I love stuff - Objektophilie

I love stuff - Objektophilie

(Un)entbehrliches Wissen

Wäre es in einer Welt voll fehlender Emotionen und Herzen aus Stein nicht von Vorteil, gleich vorweg etwas Unbelebtes zu lieben? Etwas, das Stabilität ausstrahlt? Etwas, das einem nicht weglaufen kann? Egal, ob man Achterbahnen, Atomkraftwerke oder die Berliner Mauer vergöttert: Objektophilie is a thing.

Fühlt man als Kind eine Welle von Euphorie, wenn man das erste Mal so etwas Innovatives wie einen Heizstrahler einschaltet oder empfindet Mitleid mit einer alten Tasse, die schon lange hinten im Schrank steht, läuft das wahrscheinlich noch unter „eigenartig“. Den Tin-Man aus „Der Zauberer von Oz“ unheimlich attraktiv zu finden, mag ein pubertierendes Wesen zwar irritieren, kann notfalls aber auch noch als „harmlose Schwärmerei“ oder „temporärer Verwirrungszustand“ durchgehen. Was aber nun, wenn man sich ernsthaft zu unbelebten Gegenständen oder gar Gebäuden hingezogen fühlt?

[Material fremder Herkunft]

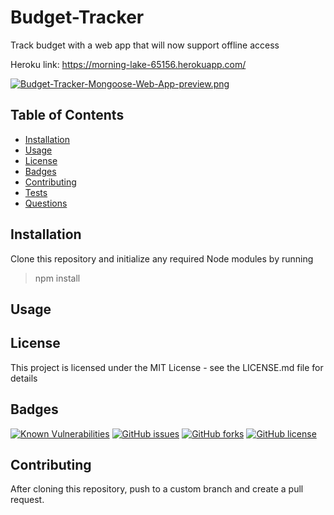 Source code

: # Budget-Tracker

Track budget with a web app that will now support offline access

Heroku link:
https://morning-lake-65156.herokuapp.com/

[![Budget-Tracker-Mongoose-Web-App-preview.png](https://i.postimg.cc/yNyJc6GR/Budget-Tracker-Mongoose-Web-App-preview.png)](https://postimg.cc/WDtbPVTp)

## Table of Contents
- [Installation](https://github.com/johannsp/CWRUBC-Budget-Tracker#Installation) 
- [Usage](https://github.com/johannsp/CWRUBC-Budget-Tracker#Usage) 
- [License](https://github.com/johannsp/CWRUBC-Budget-Tracker#License) 
- [Badges](https://github.com/johannsp/CWRUBC-Budget-Tracker#Badges) 
- [Contributing](https://github.com/johannsp/CWRUBC-Budget-Tracker#Contributing) 
- [Tests](https://github.com/johannsp/CWRUBC-Budget-Tracker#Tests) 
- [Questions](https://github.com/johannsp/CWRUBC-Budget-Tracker#Questions) 

## Installation

Clone this repository and initialize any required Node modules by running
> npm install

## Usage



## License

This project is licensed under the MIT License -
see the LICENSE.md file for details

## Badges

[![Known Vulnerabilities](https://snyk.io/test/github/johannsp/CWRUBC-Budget-Tracker/badge.svg?targetFile=package.json)](https://snyk.io/test/github/johannsp/CWRUBC-Budget-Tracker)
[![GitHub issues](https://img.shields.io/github/issues/johannsp/CWRUBC-Budget-Tracker)](https://img.shields.io/github/issues/johannsp/CWRUBC-Budget-Tracker)
[![GitHub forks](https://img.shields.io/github/forks/johannsp/CWRUBC-Budget-Tracker)](https://img.shields.io/github/forks/johannsp/CWRUBC-Budget-Tracker)
[![GitHub license](https://img.shields.io/github/license/johannsp/CWRUBC-Budget-Tracker)](https://img.shields.io/github/license/johannsp/CWRUBC-Budget-Tracker)

## Contributing

After cloning this repository, push to a custom branch and create a pull request.

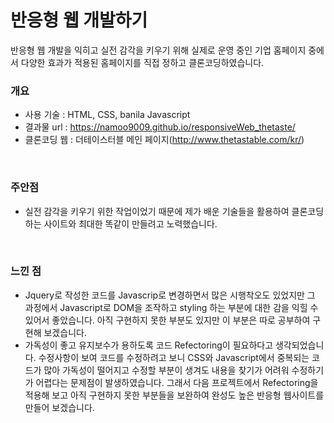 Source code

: # 반응형 웹 개발하기
반응형 웹 개발을 익히고 실전 감각을 키우기 위해 실제로 운영 중인 기업 홈페이지 중에서 다양한 효과가 적용된 홈페이지를 직접 정하고 클론코딩하였습니다.

### 개요
- 사용 기술 : HTML, CSS, banila Javascript
- 결과물 url : https://namoo9009.github.io/responsiveWeb_thetaste/
- 클론코딩 웹 : 더테이스터블 메인 페이지(http://www.thetastable.com/kr/)

<br/>

### 주안점
- 실전 감각을 키우기 위한 작업이었기 때문에 제가 배운 기술들을 활용하여 클론코딩하는 사이트와 최대한 똑같이 만들려고 노력했습니다.

<br/>

### 느낀 점
- Jquery로 작성한 코드를 Javascrip로 변경하면서 많은 시행착오도 있었지만 그 과정에서 Javascript로 DOM을 조작하고 styling 하는 부분에 대한 감을 익힐 수 있어서 좋았습니다. 아직 구현하지 못한 부분도 있지만 이 부분은 따로 공부하여 구현해 보겠습니다. 
-  가독성이 좋고 유지보수가 용하도록 코드 Refectoring이 필요하다고 생각되었습니다. 수정사항이 보여 코드를 수정하려고 보니 CSS와 Javascript에서 중복되는 코드가 많아 가독성이 떨어지고 수정할 부분이 생겨도 내용을 찾기가 어려워 수정하기가 어렵다는 문제점이 발생하였습니다. 그래서 다음 프로젝트에서 Refectoring을 적용해 보고 아직 구현하지 못한 부분들을 보완하여 완성도 높은 반응형 웹사이트를 만들어 보겠습니다.

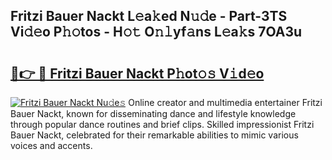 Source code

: ## Fritzi Bauer Nackt L𝚎a𝚔ed N𝚞𝚍e - Part-3TS Vi𝚍𝚎o P𝚑𝚘tos - H𝚘𝚝 O𝚗𝚕yf𝚊ns L𝚎a𝚔s 7OA3u

# <h2><a href="http://kf5av2.oniu.top/?m=Fritzi+Bauer+Nackt">🔗👉 🔴 Fritzi Bauer Nackt P𝚑ot𝚘𝚜 V𝚒d𝚎o</a></h2>

[![Fritzi Bauer Nackt Nu𝚍e𝚜](https://i.imgur.com/0qMVB7G.gif)](http://kf5av2.oniu.top/?m=Fritzi+Bauer+Nackt)
Online creator and multimedia entertainer Fritzi Bauer Nackt, known for disseminating dance and lifestyle knowledge through popular dance routines and brief clips. Skilled impressionist Fritzi Bauer Nackt, celebrated for their remarkable abilities to mimic various voices and accents.  
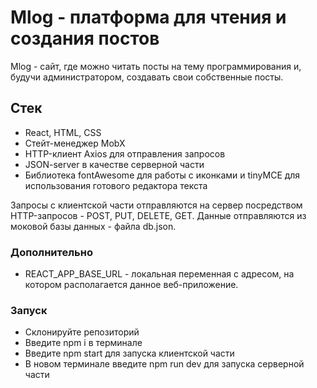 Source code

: # Mlog - платформа для чтения и создания постов 

Mlog - сайт, где можно читать посты на тему программирования и, будучи администратором, создавать свои собственные посты.

## Стек

  - React, HTML, CSS
  - Стейт-менеджер MobX
  - HTTP-клиент Axios для отправления запросов
  - JSON-server в качестве серверной части
  - Библиотека fontAwesome для работы с иконками и tinyMCE для использования готового редактора текста

Запросы с клиентской части отправляются на сервер посредством HTTP-запросов - POST, PUT, DELETE, GET. Данные отправляются из моковой базы данных - файла db.json.

### Дополнительно

- REACT_APP_BASE_URL - локальная переменная с адресом, на котором располагается данное веб-приложение.

### Запуск

- Склонируйте репозиторий
- Введите npm i в терминале
- Введите npm start для запуска клиентской части
- В новом терминале введите npm run dev для запуска серверной части
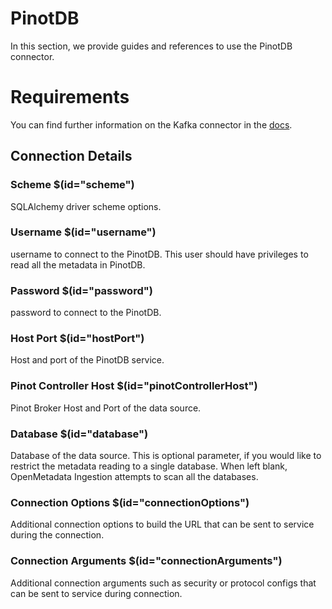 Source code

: # PinotDB

In this section, we provide guides and references to use the PinotDB connector.

# Requirements
<!-- to be updated -->
You can find further information on the Kafka connector in the [docs](https://docs.open-metadata.org/connectors/database/pinotdb).

## Connection Details

### Scheme $(id="scheme")

SQLAlchemy driver scheme options.
<!-- scheme to be updated -->

### Username $(id="username")

username to connect  to the PinotDB. This user should have privileges to read all the metadata in PinotDB.
<!-- username to be updated -->

### Password $(id="password")

password to connect  to the PinotDB.
<!-- password to be updated -->

### Host Port $(id="hostPort")

Host and port of the PinotDB service.
<!-- hostPort to be updated -->

### Pinot Controller Host $(id="pinotControllerHost")

Pinot Broker Host and Port of the data source.
<!-- pinotControllerHost to be updated -->

### Database $(id="database")

Database of the data source. This is optional parameter, if you would like to restrict the metadata reading to a single database. When left blank, OpenMetadata Ingestion attempts to scan all the databases.
<!-- database to be updated -->

### Connection Options $(id="connectionOptions")

Additional connection options to build the URL that can be sent to service during the connection.
<!-- connectionOptions to be updated -->

### Connection Arguments $(id="connectionArguments")

Additional connection arguments such as security or protocol configs that can be sent to service during connection.
<!-- connectionArguments to be updated -->

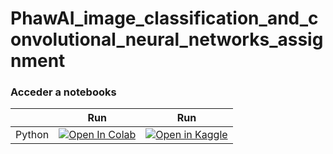 # PhawAI_image_classification_and_convolutional_neural_networks_assignment



### Acceder a notebooks

| | Run | Run |
|---|---|---|
| Python | [![Open In Colab](https://colab.research.google.com/assets/colab-badge.svg)](https://colab.research.google.com/drive/155rAAOsQ6J8-Z-duIZHKxqmj6Q1zE_Sh?usp=sharing) | [![Open in Kaggle](https://kaggle.com/static/images/open-in-kaggle.svg)](https://kaggle.com/kernels/welcome?src=https://github.com/tu-usuario/tu-repo/blob/main/A02.ipynb) |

Der offizielle Begriff der „Objektsexualität“ ist bislang noch nicht in der psychologischen oder medizinischen Wissenschaft etabliert. In diesem Zusammenhang wird auch der Term „Objektophilie“ gebraucht, unter anderem beim pathologischen Zwang, Dinge sammeln zu müssen. Und ja, da gibt es genug Menschen, die sich im Internet ganz offen dazu bekennen. Und zwar nicht nur zum Sammeln …

Erika Eiffel (ehemals Erika Labrie) „heiratete“ 2007 kurzerhand den Eiffelturm. Bevor sie ihm begegnet war, hatte Eiffel eine erfolgreiche Laufbahn als Bogenschützin hinter sich. Ihr Ex: genau, ihr Bogen. Da war wohl irgendwann nicht mehr genug Spannung in der Beziehung. Zudem fühlte sie sich eine Zeit lang von einem F-15-Kampfflugzeug extrem angezogen. Apropos Flugzeuge: Michelle Kobke hat eine Schwäche für Höhenleit- und Triebwerke sowie Tragflächen. Sie führt eine intensive Beziehung mit dem Flugzeugtyp Boeing 737-800. Vor allem mag sie „sein Gesicht“.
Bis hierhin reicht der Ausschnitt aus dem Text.